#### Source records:
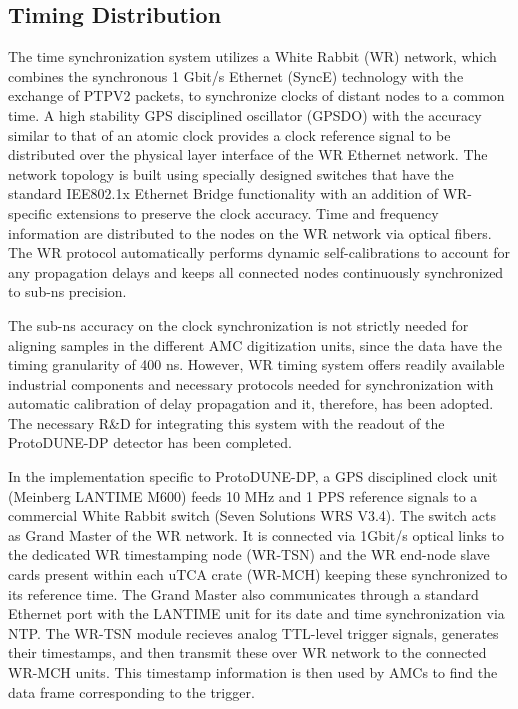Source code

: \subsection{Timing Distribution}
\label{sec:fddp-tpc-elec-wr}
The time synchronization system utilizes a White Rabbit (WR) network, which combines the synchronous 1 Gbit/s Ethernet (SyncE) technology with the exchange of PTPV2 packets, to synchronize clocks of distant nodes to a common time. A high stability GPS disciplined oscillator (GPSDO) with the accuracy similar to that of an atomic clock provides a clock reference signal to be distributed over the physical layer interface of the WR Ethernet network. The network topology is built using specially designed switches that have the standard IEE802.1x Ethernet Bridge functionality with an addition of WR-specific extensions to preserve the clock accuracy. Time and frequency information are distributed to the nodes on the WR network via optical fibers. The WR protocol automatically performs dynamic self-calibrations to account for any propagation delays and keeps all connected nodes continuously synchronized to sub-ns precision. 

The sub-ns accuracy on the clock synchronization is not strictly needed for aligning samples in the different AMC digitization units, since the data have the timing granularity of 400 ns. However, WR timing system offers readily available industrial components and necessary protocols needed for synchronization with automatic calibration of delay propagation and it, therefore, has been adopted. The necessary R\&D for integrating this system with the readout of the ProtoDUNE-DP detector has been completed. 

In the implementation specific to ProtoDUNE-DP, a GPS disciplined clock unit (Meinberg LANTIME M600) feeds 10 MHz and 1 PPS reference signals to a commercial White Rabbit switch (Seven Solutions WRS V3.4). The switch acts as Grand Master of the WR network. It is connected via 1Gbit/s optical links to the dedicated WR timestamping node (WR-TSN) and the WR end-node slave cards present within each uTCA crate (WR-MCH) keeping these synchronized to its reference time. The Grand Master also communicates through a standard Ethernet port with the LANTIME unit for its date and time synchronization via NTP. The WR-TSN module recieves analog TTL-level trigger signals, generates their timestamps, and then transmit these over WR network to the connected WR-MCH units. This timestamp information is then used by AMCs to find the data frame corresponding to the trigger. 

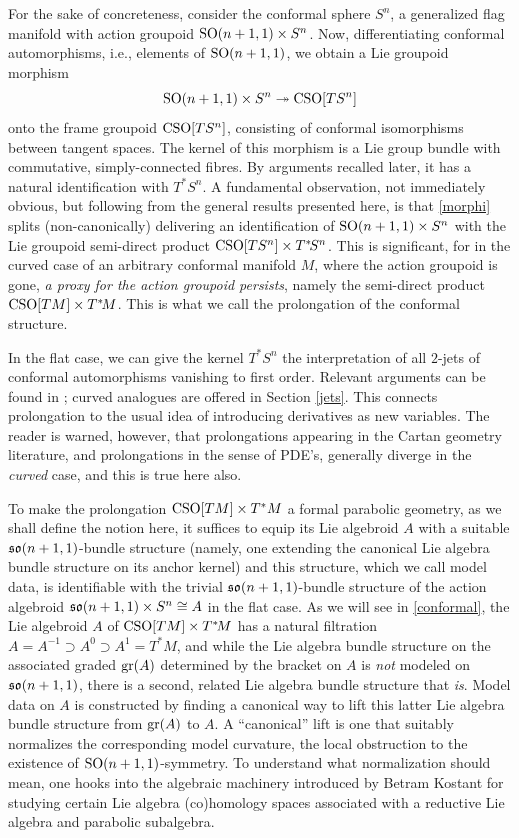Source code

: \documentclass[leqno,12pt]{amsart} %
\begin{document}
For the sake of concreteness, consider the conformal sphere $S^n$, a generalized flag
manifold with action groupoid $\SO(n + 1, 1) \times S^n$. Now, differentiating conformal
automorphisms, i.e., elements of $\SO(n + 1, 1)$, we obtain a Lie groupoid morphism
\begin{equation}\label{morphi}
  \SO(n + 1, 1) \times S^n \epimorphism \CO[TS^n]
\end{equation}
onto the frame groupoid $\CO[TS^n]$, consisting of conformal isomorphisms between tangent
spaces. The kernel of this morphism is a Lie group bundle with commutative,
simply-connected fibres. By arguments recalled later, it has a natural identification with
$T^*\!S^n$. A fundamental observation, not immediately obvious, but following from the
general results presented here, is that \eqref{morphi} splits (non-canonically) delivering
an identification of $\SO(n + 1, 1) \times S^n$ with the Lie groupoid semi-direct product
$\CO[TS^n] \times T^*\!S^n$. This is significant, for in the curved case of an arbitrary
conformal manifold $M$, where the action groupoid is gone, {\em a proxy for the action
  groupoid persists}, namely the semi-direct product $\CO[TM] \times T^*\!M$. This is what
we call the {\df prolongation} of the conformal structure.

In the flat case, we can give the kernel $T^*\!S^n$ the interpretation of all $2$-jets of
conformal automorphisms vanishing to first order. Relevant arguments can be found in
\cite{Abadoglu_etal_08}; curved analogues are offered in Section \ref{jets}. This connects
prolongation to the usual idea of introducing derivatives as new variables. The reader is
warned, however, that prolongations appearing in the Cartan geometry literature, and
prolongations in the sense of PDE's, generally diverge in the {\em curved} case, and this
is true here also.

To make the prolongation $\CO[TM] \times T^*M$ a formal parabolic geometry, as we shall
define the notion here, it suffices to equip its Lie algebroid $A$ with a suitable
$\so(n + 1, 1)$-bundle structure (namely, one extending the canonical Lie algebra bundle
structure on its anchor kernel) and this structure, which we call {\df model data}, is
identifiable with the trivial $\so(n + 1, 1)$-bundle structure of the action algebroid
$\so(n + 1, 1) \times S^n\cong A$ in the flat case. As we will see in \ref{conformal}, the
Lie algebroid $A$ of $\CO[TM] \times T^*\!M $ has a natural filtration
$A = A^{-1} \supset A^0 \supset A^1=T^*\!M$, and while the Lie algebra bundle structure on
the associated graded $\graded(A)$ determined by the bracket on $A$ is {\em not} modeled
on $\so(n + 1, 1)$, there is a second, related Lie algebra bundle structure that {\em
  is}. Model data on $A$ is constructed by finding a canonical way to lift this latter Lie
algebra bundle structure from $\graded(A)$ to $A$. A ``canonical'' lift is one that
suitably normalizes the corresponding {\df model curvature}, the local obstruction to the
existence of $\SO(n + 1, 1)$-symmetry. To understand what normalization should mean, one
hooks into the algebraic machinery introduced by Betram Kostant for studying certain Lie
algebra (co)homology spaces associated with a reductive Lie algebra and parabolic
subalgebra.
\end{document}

#### TASK:
Please show each line in the records above that contains "have".

#### YOUR RESPONSE:
The time synchronization system utilizes a White Rabbit (WR) network, which combines the synchronous 1 Gbit/s Ethernet (SyncE) technology with the exchange of PTPV2 packets, to synchronize clocks of distant nodes to a common time. A high stability GPS disciplined oscillator (GPSDO) with the accuracy similar to that of an atomic clock provides a clock reference signal to be distributed over the physical layer interface of the WR Ethernet network. The network topology is built using specially designed switches that have the standard IEE802.1x Ethernet Bridge functionality with an addition of WR-specific extensions to preserve the clock accuracy. Time and frequency information are distributed to the nodes on the WR network via optical fibers. The WR protocol automatically performs dynamic self-calibrations to account for any propagation delays and keeps all connected nodes continuously synchronized to sub-ns precision. 
The sub-ns accuracy on the clock synchronization is not strictly needed for aligning samples in the different AMC digitization units, since the data have the timing granularity of 400 ns. However, WR timing system offers readily available industrial components and necessary protocols needed for synchronization with automatic calibration of delay propagation and it, therefore, has been adopted. The necessary R\&D for integrating this system with the readout of the ProtoDUNE-DP detector has been completed. 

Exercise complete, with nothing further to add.